Petrol had been on Blubberknife, but when I did it again in 1985 somehow it just flowed into a pop song that I can always proud about. Pop music should seem effortless. Here it was.
9. Harold And Cindy Hospital on Come Visit the Big Bigot.
Another remake. I remake everything 1000 times, but this was the time you heard it. It is creepy and pretty and the lyrics are deranged and dammit why can’t every song be like that. Romper stomper disco.
10. Nature 10 from Bad Mood Guy.
This wasn’t on the original album because I’d already donated it to a Nettwerk compilation where it got squished up against the inner groove. It was recorded after the shitty world tour, losing my relationship and not feeling the happiest. The confection of captured radio and piano was better than anything that ended up on the LP and I was glad to bring it back much later. A Nature 10 is a customs declaration.
11. Midget Sings on Rotund For Success.
It was useless until I played it at the wrong speed, then it became the song of escaped circus midget. Even though I sang before I sped it up, it fits this resultant accident. This has my favourite chorus of all the songs I wrote.
12. King of The Sea from Cuisine.
The last moments of a drowning man who is for some reason broadcasting his transformation from sailor to bloated royal corpse. I can see this one in my mind, but I can’t make the image right. If you have ever found a dead thing in water, this is it.
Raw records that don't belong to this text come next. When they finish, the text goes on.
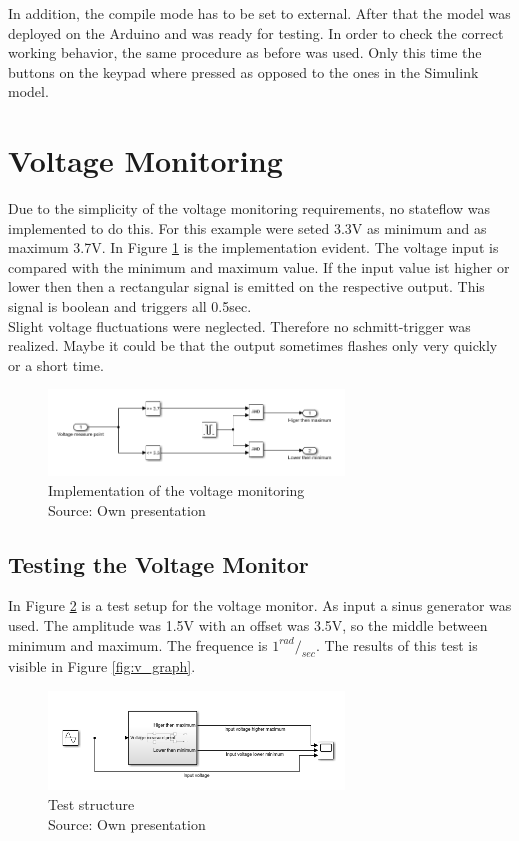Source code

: 		In addition, the compile mode has to be set to external. After that the model was deployed on the Arduino and was ready for testing. In order to check the correct working behavior, the same procedure as before was used. Only this time the buttons on the keypad where pressed as opposed to the ones in the Simulink model.

	
	
	\section{Voltage Monitoring}
	Due to the simplicity of the voltage monitoring requirements, no stateflow was implemented to do this. For this example were seted 3.3V as minimum  and as maximum 3.7V. In Figure \ref{fig:v_mon} is the implementation evident. The voltage input is compared with the minimum and maximum value. If the input value ist higher or lower then then a rectangular signal is emitted on the respective output. This signal is boolean and triggers all 0.5sec. \\
	Slight voltage fluctuations were neglected. Therefore no schmitt-trigger was realized. Maybe it could be that the output sometimes flashes only very quickly or a short time. 
		\begin{figure}[H]
			\centering
			\includegraphics[width=0.7\textwidth]{figures/v_monitor.png}
			\caption[Implementation of the voltage monitoring]{Implementation of the voltage monitoring\\ Source: Own presentation}
			\label{fig:v_mon}
		\end{figure}
		\subsection{Testing the Voltage Monitor}
		In Figure \ref*{fig:v_test} is a test setup for the voltage monitor. As input a sinus generator was used. The amplitude was 1.5V with an offset was 3.5V, so the middle between minimum and maximum. The frequence is $1^{rad}/_{sec}.$ The results of this test is visible in Figure \ref{fig:v_graph}.
			\begin{figure}[H]
				\centering
				\includegraphics[width=0.7\textwidth]{figures/v_monitor_testcase.png}
				\caption[Test structure]{Test structure\\ Source: Own presentation}
				\label{fig:v_test}
			\end{figure}
			
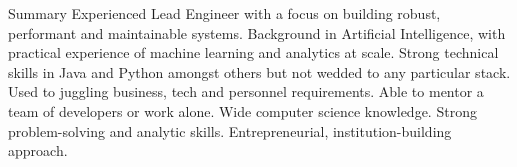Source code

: \documentclass{resume} %
\begin{document}

\begin{rSection}{Summary}
Experienced Lead Engineer with a focus on building robust, performant and maintainable systems. Background in Artificial Intelligence, with practical experience of machine learning and analytics at scale. Strong technical skills in Java and Python amongst others but not wedded to any particular stack. Used to juggling business, tech and personnel requirements. Able to mentor a team of developers or work alone. Wide computer science knowledge. Strong problem-solving and analytic skills. Entrepreneurial, institution-building approach.
\end{rSection}

\end{document}

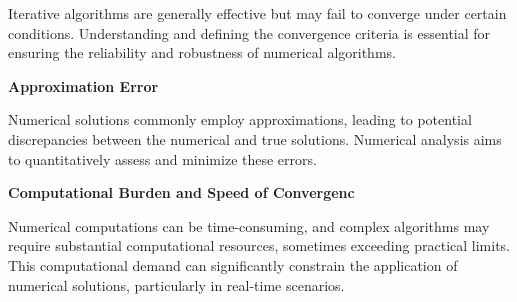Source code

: Iterative algorithms are generally effective but may fail to converge under certain conditions. Understanding and defining the convergence criteria is essential for ensuring the reliability and robustness of numerical algorithms.

\vspace{0.1in}
\noindent \textbf{Approximation Error}
\vspace{0.1in}

Numerical solutions commonly employ approximations, leading to potential discrepancies between the numerical and true solutions. Numerical analysis aims to quantitatively assess and minimize these errors.

\vspace{0.1in}
\noindent \textbf{Computational Burden and Speed of Convergenc}
\vspace{0.1in}

Numerical computations can be time-consuming, and complex algorithms may require substantial computational resources, sometimes exceeding practical limits. This computational demand can significantly constrain the application of numerical solutions, particularly in real-time scenarios.


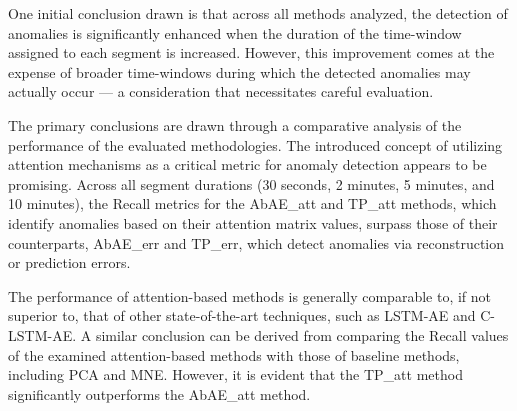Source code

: \documentclass[conference]{IEEEtran}
\begin{document}
One initial conclusion drawn is that across all methods analyzed, the detection of anomalies is significantly enhanced when the duration of the time-window assigned to each segment is increased. However, this improvement comes at the expense of broader time-windows during which the detected anomalies may actually occur — a consideration that necessitates careful evaluation. 

The primary conclusions are drawn through a comparative analysis of the performance of the evaluated methodologies. The introduced concept of utilizing attention mechanisms as a critical metric for anomaly detection appears to be promising. Across all segment durations (30 seconds, 2 minutes, 5 minutes, and 10 minutes), the Recall metrics for the AbAE\_att and TP\_att methods, which identify anomalies based on their attention matrix values, surpass those of their counterparts, AbAE\_err and TP\_err, which detect anomalies via reconstruction or prediction errors.

The performance of attention-based methods is generally comparable to, if not superior to, that of other state-of-the-art techniques, such as LSTM-AE and C-LSTM-AE. A similar conclusion can be derived from comparing the Recall values of the examined attention-based methods with those of baseline methods, including PCA and MNE. However, it is evident that the TP\_att method significantly outperforms the AbAE\_att method.
\end{document}

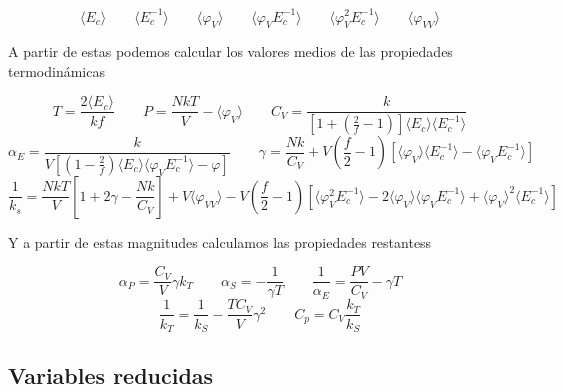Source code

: \documentclass[11pt]{article} %
\newcommand{\parentesis}[1]{\left( #1  \right)}
\newcommand{\ccorchetes}[1]{\left[ #1  \right]}
\newcommand{\dquad}{\quad \quad}
\newcommand{\Ec}{\langle E_c \rangle}
\newcommand{\Ecinv}{\langle E_c^{-1} \rangle}
\newcommand{\varphiV}{\langle \varphi_V \rangle}
\newcommand{\varphiVV}{\langle \varphi_{VV}\rangle}
\newcommand{\varphiVEcinv}{\langle \varphi_V E_c^{-1} \rangle}
\newcommand{\varphiVVEcinv}{ \langle \varphi_V^2 E_c^{-1} \rangle}
\begin{document}
\begin{mybox}
	\begin{equation}
		\langle E_c \rangle \dquad \langle E_c^{-1} \rangle  \dquad \langle \varphi_V \rangle  \dquad \langle \varphi_V E_c^{-1} \rangle \dquad \langle \varphi_V^2 E_c^{-1} \rangle \dquad \langle \varphi_{VV}\rangle \label{Ec:02-01-30}
	\end{equation}
\end{mybox}	
A partir de estas podemos calcular los valores medios de las propiedades termodinámicas

\begin{mybox}
\begin{equation}
	 T = \frac{2\Ec}{kf} \dquad P = \frac{NkT}{V} - \langle \varphi_V \rangle \dquad C_V = \frac{k}{\ccorchetes{1+\parentesis{\frac{2}{f}-1}}\Ec \Ecinv}   \label{Ec:02-01-31}
\end{equation}
\begin{equation*}
\alpha_E  = \frac{k}{V\ccorchetes{\parentesis{1-\frac{2}{f}}\Ec \varphiVEcinv - \varphi }} \dquad
	\gamma  = \frac{Nk}{C_V} + V \parentesis{\frac{f}{2} -1} \ccorchetes{\varphiV \Ecinv - \varphiVEcinv}  
\end{equation*}
\begin{equation*}
	\frac{1}{k_s} = \frac{NkT}{V} \ccorchetes{1+2\gamma - \frac{Nk}{C_V}} + V \varphiVV  - V\parentesis{\frac{f}{2} -1} \ccorchetes{\varphiVVEcinv - 2 \varphiV \varphiVEcinv + \varphiV^2 \Ecinv}
\end{equation*}
\end{mybox}	
Y a partir de estas magnitudes calculamos las propiedades restantess

\begin{mybox}
	\begin{equation}
		\alpha_P = \frac{C_V}{V} \gamma k_T \dquad \alpha_S = - \frac{1}{\gamma T} \dquad \frac{1}{\alpha_E} = \frac{PV}{C_V} - \gamma T \label{Ec:02-01-32}
	\end{equation}
	\begin{equation*}
		\frac{1}{k_T} = \frac{1}{k_S} - \frac{TC_V}{V} \gamma^2 \dquad C_p = C_V \frac{k_T}{k_S}
	\end{equation*}
\end{mybox}

\subsection{Variables reducidas}
\end{document}
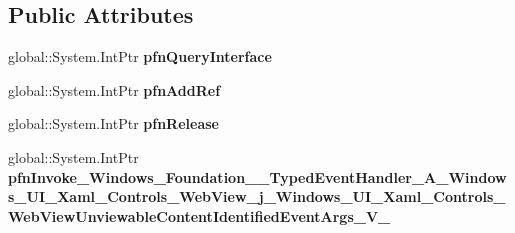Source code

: \subsection*{Public Attributes}
\begin{DoxyCompactItemize}
\item 
\mbox{\label{struct_windows_1_1_foundation_1_1_typed_event_handler___a___windows___u_i___xaml___controls___we525068a3adb52520cb6e4320f7738461_af19145b6b7facd59eb9531fd1b95969d}} 
global\+::\+System.\+Int\+Ptr {\bfseries pfn\+Query\+Interface}
\item 
\mbox{\label{struct_windows_1_1_foundation_1_1_typed_event_handler___a___windows___u_i___xaml___controls___we525068a3adb52520cb6e4320f7738461_a5dfaa864e23a214105fed6ea5cc971f1}} 
global\+::\+System.\+Int\+Ptr {\bfseries pfn\+Add\+Ref}
\item 
\mbox{\label{struct_windows_1_1_foundation_1_1_typed_event_handler___a___windows___u_i___xaml___controls___we525068a3adb52520cb6e4320f7738461_a4431efd986dbd1b25133dae7528a27d0}} 
global\+::\+System.\+Int\+Ptr {\bfseries pfn\+Release}
\item 
\mbox{\label{struct_windows_1_1_foundation_1_1_typed_event_handler___a___windows___u_i___xaml___controls___we525068a3adb52520cb6e4320f7738461_a9a15b030bc051dffca87d48fbc1cb6f0}} 
global\+::\+System.\+Int\+Ptr {\bfseries pfn\+Invoke\+\_\+\+Windows\+\_\+\+Foundation\+\_\+\+\_\+\+Typed\+Event\+Handler\+\_\+\+A\+\_\+\+Windows\+\_\+\+U\+I\+\_\+\+Xaml\+\_\+\+Controls\+\_\+\+Web\+View\+\_\+j\+\_\+\+Windows\+\_\+\+U\+I\+\_\+\+Xaml\+\_\+\+Controls\+\_\+\+Web\+View\+Unviewable\+Content\+Identified\+Event\+Args\+\_\+\+V\+\_\+}
\end{DoxyCompactItemize}
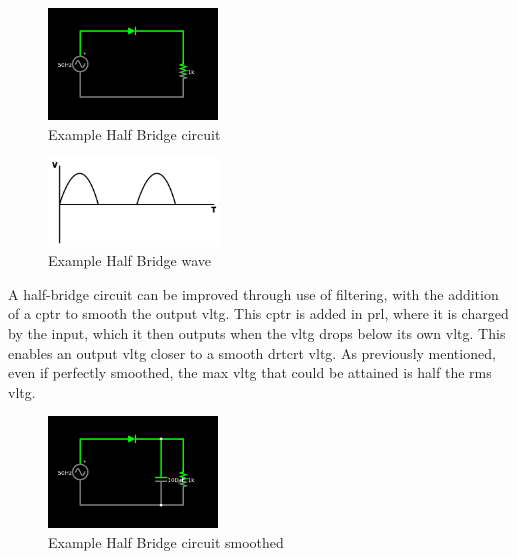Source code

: \documentclass[a4paper,11pt]{report}
\begin{document}
\vspace*{1\baselineskip}

\begin{figure}[H]
\centering
\includegraphics[width=0.4\textwidth]{halfbridge}
\caption{Example Half Bridge circuit}
\end{figure}

\begin{figure}[H]
\centering
\includegraphics[width=0.4\textwidth]{halfbridgewave}
\caption{Example Half Bridge wave}
\end{figure}

\vspace*{1\baselineskip}

A half-bridge circuit can be improved through use of filtering, with the addition of a \gls{cptr} to smooth the output \gls{vltg}. This \gls{cptr} is added in \gls{prl}, where it is charged by the input, which it then outputs when the \gls{vltg} drops below its own \gls{vltg}. This enables an output \gls{vltg} closer to a smooth \gls{drtcrt} \gls{vltg}. As previously mentioned, even if perfectly smoothed, the max \gls{vltg} that could be attained is half the \gls{rms} \gls{vltg}.

\vspace*{1\baselineskip}

\begin{figure}[H]
\centering
\includegraphics[width=0.4\textwidth]{halfbridgesmoothed}
\caption{Example Half Bridge circuit smoothed}
\end{figure}
\end{document}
Cuisine was generally not understood – it’s filled with death at every turn, as is the best Country music.
13. Somewhere over the Gigapus from Gigapus.
A tape of somebody demonstrating a home organ by playing Somewhere Over The Rainbow becomes by cutting and sampling the basis of a sad little song about people coming and going on airplanes. Boats and aircraft by this stage being overwhelmingly symbolic in all the songs and god knows why. The dreamer is for some reason the same person as the King of the Sea, again I don’t know why.
14. Bookburner from Haul Ass.
Oscar Wilde meets the Predator. Oscar wins by mixing heroin into the Predator’s gin and tonic. One of a long series of songs about drug addiction (Oscar’s Grind, The Soundtrack of Fold, Junkhead Spins, Host of Quadrille) that is to say the addictions of everyone around me. I don’t have the body type, but for some reason addicts are moths to my candle.
15. Russia from Op1 and Op2.
I wrote this in the USA. The sides of the highways in the USA can seem very rural to highly urbanised Australians and a little like Russian patriotic posters. At this time the ex soviets were enjoying their decade long adoption of mass marketing. I wanted the voice to sound like a call from a minaret. McMinaret. Come to shop, we are all beautiful.
16. Lo Real from Under Gail Succubus.
A small girl at the kitchen table, strange lights in the sky. The parents, smiling, inert, keeping up a routine but a red glow is thrown across the table like a river of blood and pulling open the door she sees the cloud rising that sweeps in, drowning the whole scene in fire. Also a line of cosmetics.